- **Problem details**:
From the entries below, write out exactly the lines between the line holding "is $−1$ (0x8000)." and the line holding "assumed to be 1.", inclusive, excluding any pictures.

- **Data provided**:

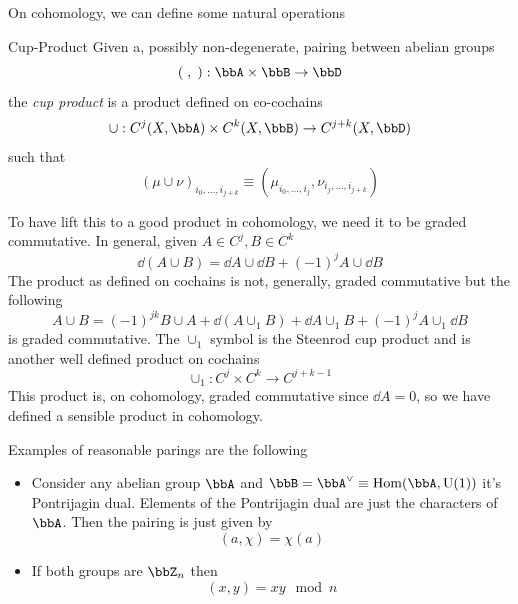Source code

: \documentclass[11pt]{article}
\theoremstyle{definition}
\numberwithin{equation}{section}
\newcommand\Hom{\mathrm{Hom}}
\newcommand*\U{\mathrm{U}}
\begin{document}
On cohomology, we can define some natural operations
\begin{defn}{Cup-Product}{}
	Given a, possibly non-degenerate, pairing between abelian groups
	\begin{equation}
		(\;,\;):\bbA\times \bbB \rightarrow \bbD
	\end{equation}
	the \textit{cup product} is a product defined on co-cochains
	\begin{equation}
		\cup:C^j(X,\bbA)\times C^k(X,\bbB)\rightarrow C^{j+k}(X,\bbD)
	\end{equation}
	such that
	\begin{equation}
		(\mu \cup \nu)_{i_0,\ldots,i_{j+k}}\equiv (\mu_{i_0,\ldots, i_j},\nu_{i_j,\ldots, i_{j+k}})
	\end{equation}
\end{defn}
To have lift this to a good product in cohomology, we need it to be graded commutative. In general, given $A\in C^j, B\in C^k$
\begin{equation}
	\dd(A\cup B)=\dd{A}\cup \dd{B}+(-1)^j A\cup\dd{B}
\end{equation}
The product as defined on cochains is not, generally, graded commutative but the following
\begin{equation}
	A\cup B=(-1)^{jk}B\cup A+\dd{(A\cup_1 B)}+\dd{A}\cup_1 B+(-1)^j A\cup_1\dd{B}
\end{equation}
is graded commutative. The $\cup_1$ symbol is the Steenrod cup product and is another well defined product on cochains
\begin{equation}
	\cup_1:C^j\times C^k\rightarrow C^{j+k-1}
\end{equation}
This product is, on cohomology, graded commutative since $\dd{A}=0$, so we have defined a sensible product in cohomology.

Examples of reasonable parings are the following
\begin{itemize}
	\item Consider any abelian group $\bbA$ and $\bbB=\bbA^\vee\equiv \Hom(\bbA,\U(1))$ it's Pontrijagin dual. Elements of the Pontrijagin dual are just the characters of $\bbA$. Then the pairing is just given by
	\begin{equation}
		(a,\chi)=\chi(a)
	\end{equation}
	\item If both groups are $\bbZ_n$ then
	\begin{equation}
		(x,y)=xy\mod n
	\end{equation}
\end{itemize}
\end{document}
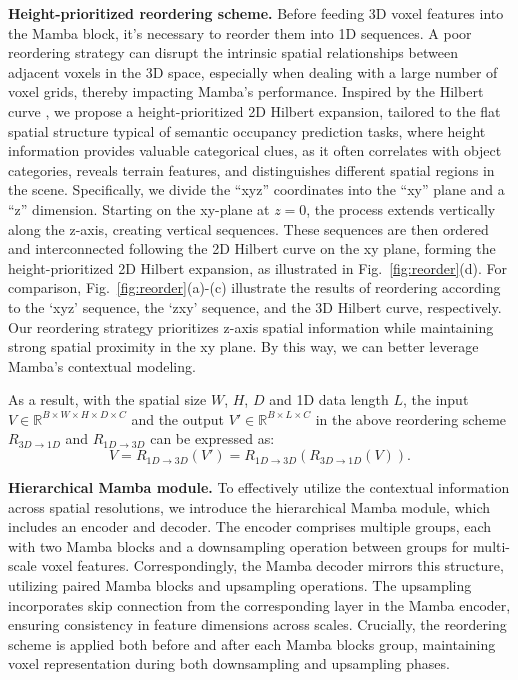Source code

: \documentclass[10pt,twocolumn,letterpaper]{article}
\begin{document}
\textbf{Height-prioritized reordering scheme.}
Before feeding 3D voxel features into the Mamba block, it's necessary to reorder them into 1D sequences. A poor reordering strategy can disrupt the intrinsic spatial relationships between adjacent voxels in the 3D space, especially when dealing with a large number of voxel grids, thereby impacting Mamba's performance. Inspired by the Hilbert curve \cite{yimingli2022}, we propose a height-prioritized 2D Hilbert expansion, tailored to the flat spatial structure typical of semantic occupancy prediction tasks, where height information provides valuable categorical clues, as it often correlates with object categories, reveals terrain features, and distinguishes different spatial regions in the scene. Specifically, we divide the ``xyz'' coordinates into the ``xy'' plane and a ``z'' dimension. Starting on the xy-plane at $z=0$, the process extends vertically along the z-axis, creating vertical sequences. These sequences are then ordered and interconnected following the 2D Hilbert curve on the xy plane, forming the height-prioritized 2D Hilbert expansion, as illustrated in Fig.~\ref{fig:reorder}(d). For comparison, Fig.~\ref{fig:reorder}(a)-(c) illustrate the results of reordering according to the `xyz' sequence, the `zxy' sequence, and the 3D Hilbert curve, respectively. Our reordering strategy prioritizes z-axis spatial information while maintaining strong spatial proximity in the xy plane. By this way, we can better leverage Mamba's contextual modeling.

As a result, with the spatial size $W$, $H$, $D$ and 1D data length $L$, the input $V \in \mathbb{R}^{B \times W \times H \times D \times C}$ and the output $V' \in \mathbb{R}^{B \times L \times C}$ in the above reordering scheme $R_{3D \to 1D}$ and $R_{1D \to 3D}$ can be expressed as:
\begin{equation}
  V = R_{1D \to 3D}(V') = R_{1D \to 3D}(R_{3D \to 1D}(V)). \label{eq:reorder}
\end{equation}

\textbf{Hierarchical Mamba module.}
To effectively utilize the contextual information across spatial resolutions, we introduce the hierarchical Mamba module, which includes an encoder and decoder. The encoder comprises multiple groups, each with two Mamba blocks and a downsampling operation between groups for multi-scale voxel features. Correspondingly, the Mamba decoder mirrors this structure, utilizing paired Mamba blocks and upsampling operations. The upsampling incorporates skip connection from the corresponding layer in the Mamba encoder, ensuring consistency in feature dimensions across scales. Crucially, the reordering scheme is applied both before and after each Mamba blocks group, maintaining voxel representation during both downsampling and upsampling phases.
\end{document}
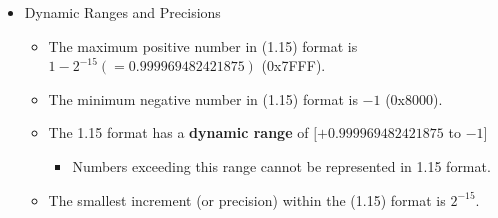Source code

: \begin{itemize}
	\item Dynamic Ranges and Precisions
	\begin{itemize}
		\item The maximum positive number in (1.15) format is $1 − 2^{−15} (= 0.999969482421875)$ (0x7FFF).
		\item The minimum negative number in (1.15) format is $−1$ (0x8000). 
		\item The 1.15 format has a \textbf{dynamic range} of $[+0.999969482421875$ to $−1]$
		\begin{itemize}
			\item Numbers exceeding this range cannot be represented in 1.15 format. 
		\end{itemize} 
		\item The smallest increment (or precision) within the (1.15) format is $2^{−15}$.
	\end{itemize}
\end{itemize}

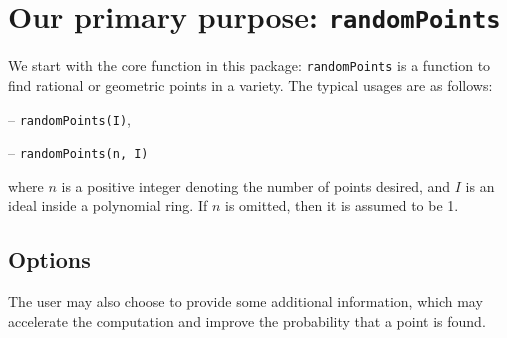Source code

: \documentclass[11pt]{amsart}
\theoremstyle{definition}
\begin{document}
\section{Our primary purpose: {\tt randomPoints}}\label{randomPoints}
    We start with the core function in this package:  {\tt randomPoints} is a function to find rational or geometric points in a variety. The typical usages are as follows: 

    \vspace{0.5em}
    -- {\tt randomPoints(I)}, 

    -- {\tt randomPoints(n, I)} 

    \vspace{0.5em}
    \noindent where $n$ is a positive integer denoting the number of points desired, and 
    $I$ is an ideal inside a polynomial ring.  If {$ n$} is omitted, then it is assumed to be 1.


    \subsection{Options}\label{strategydetails}

    The user may also choose to provide some additional information, which
    may accelerate the computation and improve the probability that a point is found.
\end{document}
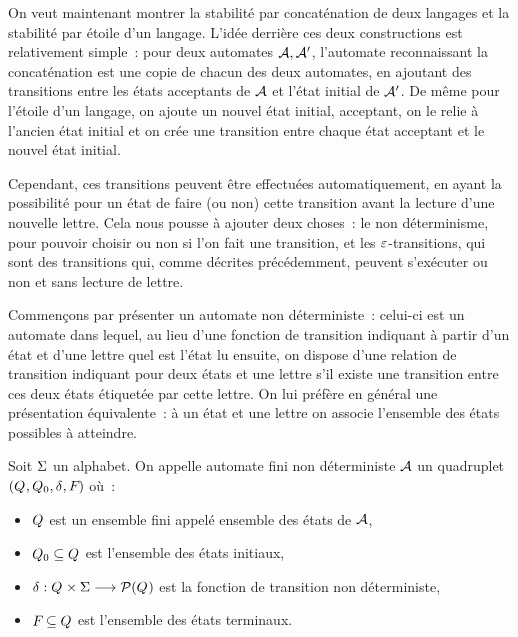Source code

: On veut maintenant montrer la stabilité par concaténation de deux langages et
la stabilité par étoile d'un langage. L'idée derrière ces deux constructions est
relativement simple~: pour deux automates $\mathcal{A},\mathcal{A}'$, l'automate
reconnaissant la concaténation est une copie de chacun des deux automates, en
ajoutant des transitions entre les états acceptants de $\mathcal{A}$ et l'état
initial de $\mathcal{A}'$. De même pour l'étoile d'un langage, on ajoute un nouvel
état initial, acceptant, on le relie à l'ancien état initial et on crée une
transition entre chaque état acceptant et le nouvel état initial.

Cependant, ces transitions peuvent être effectuées automatiquement, en ayant la
possibilité pour un état de faire (ou non) cette transition avant la lecture
d'une nouvelle lettre. Cela nous pousse à ajouter deux choses~: le non
déterminisme, pour pouvoir choisir ou non si l'on fait une transition, et les
$\varepsilon$-transitions, qui sont des transitions qui, comme décrites précédemment,
peuvent s'exécuter ou non et sans lecture de lettre.

Commençons par présenter un automate non déterministe~: celui-ci est un automate
dans lequel, au lieu d'une fonction de transition indiquant à partir d'un état
et d'une lettre quel est l'état lu ensuite, on dispose d'une relation de
transition indiquant pour deux états et une lettre s'il existe une transition
entre ces deux états étiquetée par cette lettre. On lui préfère en général une
présentation équivalente~: à un état et une lettre on associe l'ensemble des
états possibles à atteindre.

\begin{definition}
  Soit $\Sigma$ un alphabet. On appelle automate fini non déterministe $\mathcal{A}$
  un quadruplet $(Q_{},Q_{0},\delta_{},F_{})$ où~:
  \begin{itemize}
  \item $Q_{}$ est un ensemble fini appelé ensemble des états de $\mathcal{A}$,
  \item $Q_{0}\subseteq Q_{}$ est l'ensemble des états initiaux,
  \item $\delta_{} : \displaystyle Q_{}\times\Sigma \longrightarrow \mathcal{P}(Q_{})$ est la
    fonction de transition non déterministe,
  \item $F_{}\subseteq Q_{}$ est l'ensemble des états terminaux.
  \end{itemize}
\end{definition}

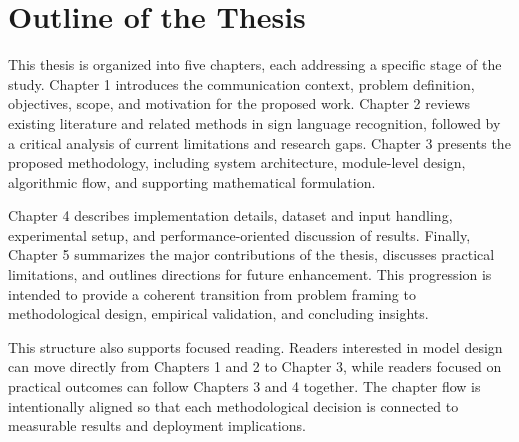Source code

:\section{Outline of the Thesis}
This thesis is organized into five chapters, each addressing a specific stage of the study. Chapter 1 introduces the communication context, problem definition, objectives, scope, and motivation for the proposed work. Chapter 2 reviews existing literature and related methods in sign language recognition, followed by a critical analysis of current limitations and research gaps. Chapter 3 presents the proposed methodology, including system architecture, module-level design, algorithmic flow, and supporting mathematical formulation.

Chapter 4 describes implementation details, dataset and input handling, experimental setup, and performance-oriented discussion of results. Finally, Chapter 5 summarizes the major contributions of the thesis, discusses practical limitations, and outlines directions for future enhancement. This progression is intended to provide a coherent transition from problem framing to methodological design, empirical validation, and concluding insights.

This structure also supports focused reading. Readers interested in model design can move directly from Chapters 1 and 2 to Chapter 3, while readers focused on practical outcomes can follow Chapters 3 and 4 together. The chapter flow is intentionally aligned so that each methodological decision is connected to measurable results and deployment implications.

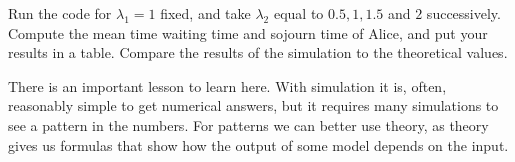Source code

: \documentclass[assignments]{subfiles}
\begin{document}
\begin{exercise}
Run the code for $\lambda_{1}=1$ fixed, and take $\lambda_{2}$ equal to $0.5, 1, 1.5$ and $2$ successively. Compute the mean time waiting time and  sojourn time of Alice, and put your results in a table. Compare the results of the simulation to the theoretical values.
\begin{solution}
\end{solution}
\end{exercise}

There is an important lesson to learn here.
With simulation it is, often, reasonably simple to get numerical answers, but it requires many simulations to see a pattern in the numbers.
For patterns we can better use theory, as theory gives us formulas that show how the output of some model depends on the input.
\end{document}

- **Exercise answer**:
		\item The minimum negative number in (1.15) format is $−1$ (0x8000). 
		\item The 1.15 format has a \textbf{dynamic range} of $[+0.999969482421875$ to $−1]$
		\begin{itemize}
			\item Numbers exceeding this range cannot be represented in 1.15 format. 
		\end{itemize} 
		\item The smallest increment (or precision) within the (1.15) format is $2^{−15}$.
	\end{itemize}
\end{itemize}

Source code

: \documentclass[11pt]{amsart}
\theoremstyle{definition}
\begin{document}
\section{Our primary purpose: {\tt randomPoints}}\label{randomPoints}
    We start with the core function in this package:  {\tt randomPoints} is a function to find rational or geometric points in a variety. The typical usages are as follows: 

    \vspace{0.5em}
    -- {\tt randomPoints(I)}, 

    -- {\tt randomPoints(n, I)} 

    \vspace{0.5em}
    \noindent where $n$ is a positive integer denoting the number of points desired, and 
    $I$ is an ideal inside a polynomial ring.  If {$ n$} is omitted, then it is assumed to be 1.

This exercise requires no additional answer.